Yes. But there may be something you can do about it. Maine law has some protections for homeowners in this situation.
When can this happen?
As a general rule, before a creditor can put a lien on your home, they must get a court judgment against you. A judge must decide that you actually owe the money and that the creditor has the right to try to collect it from you.
A creditor with a court judgment has many ways to collect the money. One way is to use wage withholdings or bank account garnishments. You can learn more about this kind of debt collection in our Guide To Debt Collection in Maine.
They can also put a lien on your house. Once the creditor gets a judgment, they may record a lien in the registry of deeds. Usually, this means that the creditor is claiming a right to a part of your home's value.
What does having a lien on my house mean?
The creditor will get paid if you sell your home or if you refinance. But if the amount of value you have in the house is low, it may be protected against a judgment creditor.
What protections are there for Maine homeowners?
The value in your home that is more than what you owe on your mortgage is called your equity. So, if your home is worth $100,000 but you still owe $60,000 on your mortgage, you would have $40,000 in equity in your home.
Your equity inyour home is protected from a creditor up to $47,500. This protected value goes up to $95,000 if:
- a minor dependant lives with you, or
- you or are at least 60 years old or disabled, or
- you have a dependant who is at least 60 years old or disabled.
What can I do?
If a creditor put a lien on your home and the entire equity in your home is protected, you can demand that the creditor remove the lien. To do that, you can use this form: Request to Discharge Execution on Real Property.
Include evidence of the value of your property and any amount you owe on the property with the form. For example you could include the town’s assessed value or a real estate broker’s opinion of value.

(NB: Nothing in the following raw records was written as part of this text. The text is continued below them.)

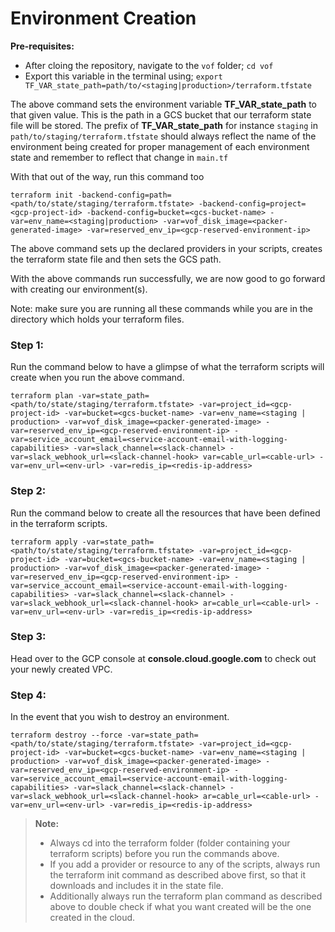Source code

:# Environment Creation

**Pre-requisites:**
- After cloing the repository, navigate to the `vof` folder; `cd vof`
- Export this variable in the terminal using; `export TF_VAR_state_path=path/to/<staging|production>/terraform.tfstate`

The above command sets the environment variable **TF_VAR_state_path** to that given value. This is the path in a GCS bucket that our terraform state file will be stored. The prefix of **TF_VAR_state_path** for instance `staging` in `path/to/staging/terraform.tfstate` should always reflect the name of the environment being created for proper management of each environment state and remember to reflect that change in `main.tf`

With that out of the way, run this command too

`terraform init -backend-config=path=<path/to/state/staging/terraform.tfstate> -backend-config=project=<gcp-project-id> -backend-config=bucket=<gcs-bucket-name> -var=env_name=<staging|production> -var=vof_disk_image=<packer-generated-image> -var=reserved_env_ip=<gcp-reserved-environment-ip>`

The above command sets up the declared providers in your scripts, creates the terraform state file and then sets the GCS path.

With the above commands run successfully, we are now good to go forward with creating our environment(s).

Note: make sure you are running all these commands while you are in the directory which holds your terraform files.

### Step 1:

Run the command below to have a glimpse of what the terraform scripts will create when you run the above command.

`terraform plan -var=state_path=<path/to/state/staging/terraform.tfstate> -var=project_id=<gcp-project-id> -var=bucket=<gcs-bucket-name> -var=env_name=<staging | production> -var=vof_disk_image=<packer-generated-image> -var=reserved_env_ip=<gcp-reserved-environment-ip> -var=service_account_email=<service-account-email-with-logging-capabilities> -var=slack_channel=<slack-channel> -var=slack_webhook_url=<slack-channel-hook> var=cable_url=<cable-url> -var=env_url=<env-url> -var=redis_ip=<redis-ip-address>`

### Step 2:

Run the command below to create all the resources that have been defined in the terraform scripts.

`terraform apply -var=state_path=<path/to/state/staging/terraform.tfstate> -var=project_id=<gcp-project-id> -var=bucket=<gcs-bucket-name> -var=env_name=<staging | production> -var=vof_disk_image=<packer-generated-image> -var=reserved_env_ip=<gcp-reserved-environment-ip> -var=service_account_email=<service-account-email-with-logging-capabilities> -var=slack_channel=<slack-channel> -var=slack_webhook_url=<slack-channel-hook> ar=cable_url=<cable-url> -var=env_url=<env-url> -var=redis_ip=<redis-ip-address>`


### Step 3:

Head over to the GCP console at **console.cloud.google.com** to check out your newly created VPC.

### Step 4:

In the event that you wish to destroy an environment.

`terraform destroy --force -var=state_path=<path/to/state/staging/terraform.tfstate> -var=project_id=<gcp-project-id> -var=bucket=<gcs-bucket-name> -var=env_name=<staging | production> -var=vof_disk_image=<packer-generated-image> -var=reserved_env_ip=<gcp-reserved-environment-ip> -var=service_account_email=<service-account-email-with-logging-capabilities> -var=slack_channel=<slack-channel> -var=slack_webhook_url=<slack-channel-hook> ar=cable_url=<cable-url> -var=env_url=<env-url> -var=redis_ip=<redis-ip-address>`


> **Note:**
> - Always cd into the terraform folder (folder containing your terraform scripts) before you run the commands above.
> - If you add a provider or resource to any of the scripts, always run the terraform init command as described above first, so that it downloads and includes it in the state file.
> - Additionally always run the terraform plan command as described above to double check if what you want created will be the one created in the cloud.
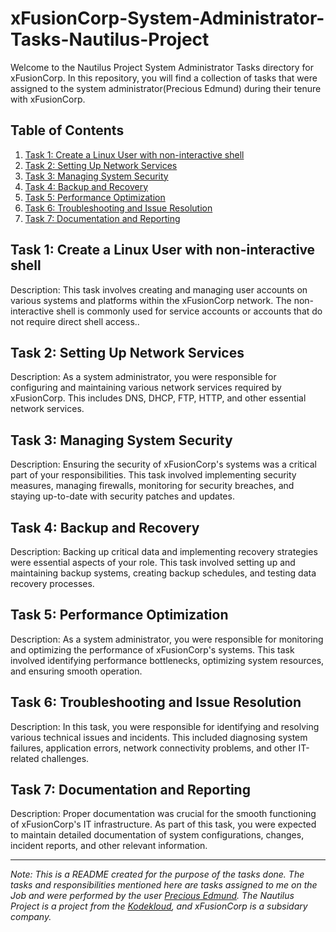 # xFusionCorp-System-Administrator-Tasks-Nautilus-Project
Welcome to the Nautilus Project System Administrator Tasks directory for xFusionCorp. In this repository, you will find a collection of tasks that were assigned to the system administrator(Precious Edmund) during their tenure with xFusionCorp.

## Table of Contents

1. [Task 1: Create a Linux User with non-interactive shell](#https://github.com/PreciousEddy/xFusionCorp-System-Administrator-Tasks-Nautilus-Project/tree/main#task-1-create-a-linux-user-with-non-interactive-shell)
2. [Task 2: Setting Up Network Services](#task-2-setting-up-network-services)
3. [Task 3: Managing System Security](#task-3-managing-system-security)
4. [Task 4: Backup and Recovery](#task-4-backup-and-recovery)
5. [Task 5: Performance Optimization](#task-5-performance-optimization)
6. [Task 6: Troubleshooting and Issue Resolution](#task-6-troubleshooting-and-issue-resolution)
7. [Task 7: Documentation and Reporting](#task-7-documentation-and-reporting)

## Task 1: Create a Linux User with non-interactive shell

Description: This task involves creating and managing user accounts on various systems and platforms within the xFusionCorp network. The non-interactive shell is commonly used for service accounts or accounts that do not require direct shell access..

## Task 2: Setting Up Network Services

Description: As a system administrator, you were responsible for configuring and maintaining various network services required by xFusionCorp. This includes DNS, DHCP, FTP, HTTP, and other essential network services.

## Task 3: Managing System Security

Description: Ensuring the security of xFusionCorp's systems was a critical part of your responsibilities. This task involved implementing security measures, managing firewalls, monitoring for security breaches, and staying up-to-date with security patches and updates.

## Task 4: Backup and Recovery

Description: Backing up critical data and implementing recovery strategies were essential aspects of your role. This task involved setting up and maintaining backup systems, creating backup schedules, and testing data recovery processes.

## Task 5: Performance Optimization

Description: As a system administrator, you were responsible for monitoring and optimizing the performance of xFusionCorp's systems. This task involved identifying performance bottlenecks, optimizing system resources, and ensuring smooth operation.

## Task 6: Troubleshooting and Issue Resolution

Description: In this task, you were responsible for identifying and resolving various technical issues and incidents. This included diagnosing system failures, application errors, network connectivity problems, and other IT-related challenges.

## Task 7: Documentation and Reporting

Description: Proper documentation was crucial for the smooth functioning of xFusionCorp's IT infrastructure. As part of this task, you were expected to maintain detailed documentation of system configurations, changes, incident reports, and other relevant information.

---
*Note: This is a README created for the purpose of the tasks done. The tasks and responsibilities mentioned here are tasks assigned to me on the Job and were performed by the user [Precious Edmund](https://github.com/PreciousEddy). The Nautilus Project is a project from the [Kodekloud](engineer.kodekloud.com), and xFusionCorp is a subsidary company.*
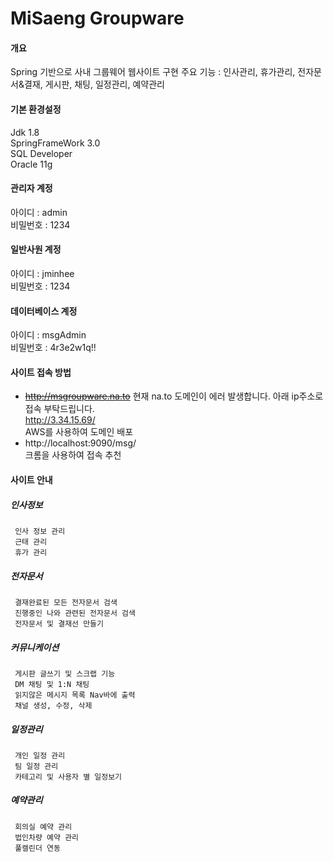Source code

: # MiSaeng Groupware

#### 개요
Spring 기반으로 사내 그룹웨어 웹사이트 구현
주요 기능 : 인사관리, 휴가관리, 전자문서&결재, 게시판, 채팅, 일정관리, 예약관리


#### 기본 환경설정
Jdk 1.8    
SpringFrameWork 3.0    
SQL Developer    
Oracle 11g    

#### 관리자 계정
아이디 : admin    
비밀번호 : 1234
#### 일반사원 계정
아이디 : jminhee    
비밀번호 : 1234

#### 데이터베이스 계정
아이디 : msgAdmin    
비밀번호 : 4r3e2w1q!!

#### 사이트 접속 방법
 * ~~http://msgroupware.na.to~~ 현재 na.to 도메인이 에러 발생합니다. 아래 ip주소로 접속 부탁드립니다.       
   http://3.34.15.69/   
   AWS를 사용하여 도메인 배포
 * http://localhost:9090/msg/    
   크롬을 사용하여 접속 추천
 
 
 #### 사이트 안내
##### 인사정보
	 인사 정보 관리
	 근태 관리
	 휴가 관리
 ##### 전자문서
	 결재완료된 모든 전자문서 검색
	 진행중인 나와 관련된 전자문서 검색
	 전자문서 및 결재선 만들기
##### 커뮤니케이션
	 게시판 글쓰기 및 스크랩 기능
	 DM 채팅 및 1:N 채팅
	 읽지않은 메시지 목록 Nav바에 출력
	 채널 생성, 수정, 삭제
##### 일정관리
	 개인 일정 관리
	 팀 일정 관리
	 카테고리 및 사용자 별 일정보기
##### 예약관리
	 회의실 예약 관리
	 법인차량 예약 관리
	 풀캘린더 연동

You can also attach a bank mortgage statement.
Make a copy of the form and your evidence. Keep your copy in a safe place. Send the original to the person or company who put the lien on your house. To make sure you have a record that your letter was delivered, send it by certified mail, asking for "return receipt" and "restricted delivery."
The creditor has 15 days to remove the lien from the time they get the form. If they don't, you can ask a court to order the creditor to remove it. If you win, the creditor must pay your court costs and attorney's fees. You may want to call an attorney to help you and they could get paid by the creditor.